*Task prompt*
From the listing below, set down exactly the lines between the one holding "который следует понимать" and the one holding "(ночь) и Эреб", inclusive. No other line is wanted.

*Raw data*
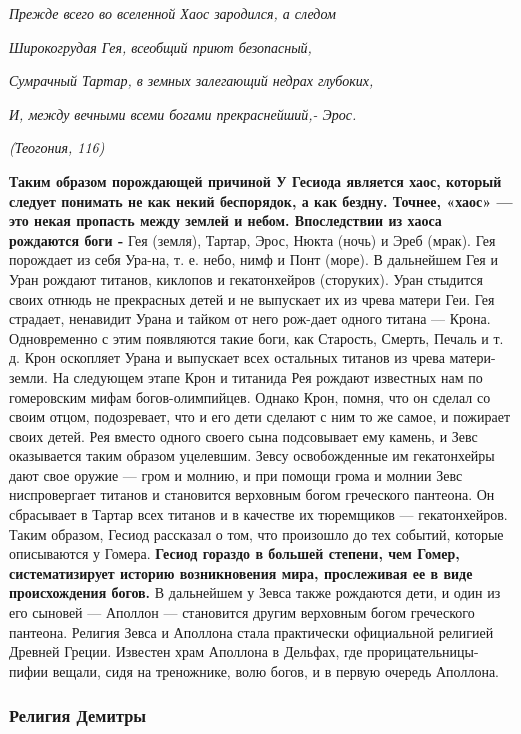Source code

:     \textit{Прежде всего во вселенной Хаос зародился, а следом }
    \par \textit{Широкогрудая Гея, всеобщий приют безопасный,} 
    \par \textit{Сумрачный Тартар, в земных залегающий недрах глубоких, }
    \par \textit{И, между вечными всеми богами прекраснейший,- Эрос. }
    \par \textit{ (Теогония, 116)}
     
    \par \textbf{Таким образом порождающей причиной У Гесиода является хаос, который следует понимать
	не как некий беспорядок, а как бездну. Точнее, «хаос» — это некая пропасть между землей
    и небом. Впоследствии из хаоса рождаются боги - } Гея (земля), Тартар, Эрос, Нюкта 
	(ночь) и Эреб (мрак). Гея порождает из себя Ура-на, т. е. небо, нимф и Понт (море). 
    В дальнейшем Гея и
	Уран рождают титанов, киклопов и гекатонхейров (сторуких). Уран стыдится своих
    отнюдь не прекрасных детей и не выпускает их из чрева матери Геи. Гея страдает, 
	ненавидит Урана и тайком от него рож-дает одного титана — Крона. Одновременно 
	с этим появляются такие боги, как Старость, Смерть, Печаль и т. д. Крон оскопляет 
	Урана и выпускает всех остальных титанов из чрева матери-земли.
	На следующем этапе Крон и титанида Рея рождают известных нам по гомеровским
	мифам богов-олимпийцев. Однако Крон, помня, что он сделал со своим отцом, 
	подозревает, что и его дети сделают с ним то же самое, и пожирает своих детей.
	Рея вместо одного своего сына подсовывает ему камень, и Зевс оказывается 
	таким образом уцелевшим. Зевсу освобожденные им гекатонхейры дают свое оружие — 
	гром и молнию, и при помощи грома и молнии Зевс ниспровергает титанов и 
	становится верховным богом греческого пантеона. Он сбрасывает в Тартар всех 
	титанов и в качестве их тюремщиков — гекатонхейров. 
	Таким образом, Гесиод рассказал о том, что произошло до тех событий, которые 
	описываются у Гомера. \textbf{Гесиод гораздо в большей степени, чем Гомер, 
	систематизирует историю возникновения мира, прослеживая ее в виде происхождения богов.}
	В дальнейшем у Зевса также рождаются дети, и один из его сыновей — Аполлон — 
	становится другим верховным богом греческого пантеона. Религия Зевса и Аполлона 
	стала практически официальной религией Древней Греции. Известен храм Аполлона в 
	Дельфах, где прорицательницы-пифии вещали, сидя на треножнике, волю богов, и в 
	первую очередь Аполлона.

	\subsubsection{Религия Демитры}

*Answer box*
    \par \textbf{Таким образом порождающей причиной У Гесиода является хаос, который следует понимать
	не как некий беспорядок, а как бездну. Точнее, «хаос» — это некая пропасть между землей
    и небом. Впоследствии из хаоса рождаются боги - } Гея (земля), Тартар, Эрос, Нюкта 
	(ночь) и Эреб (мрак). Гея порождает из себя Ура-на, т. е. небо, нимф и Понт (море). 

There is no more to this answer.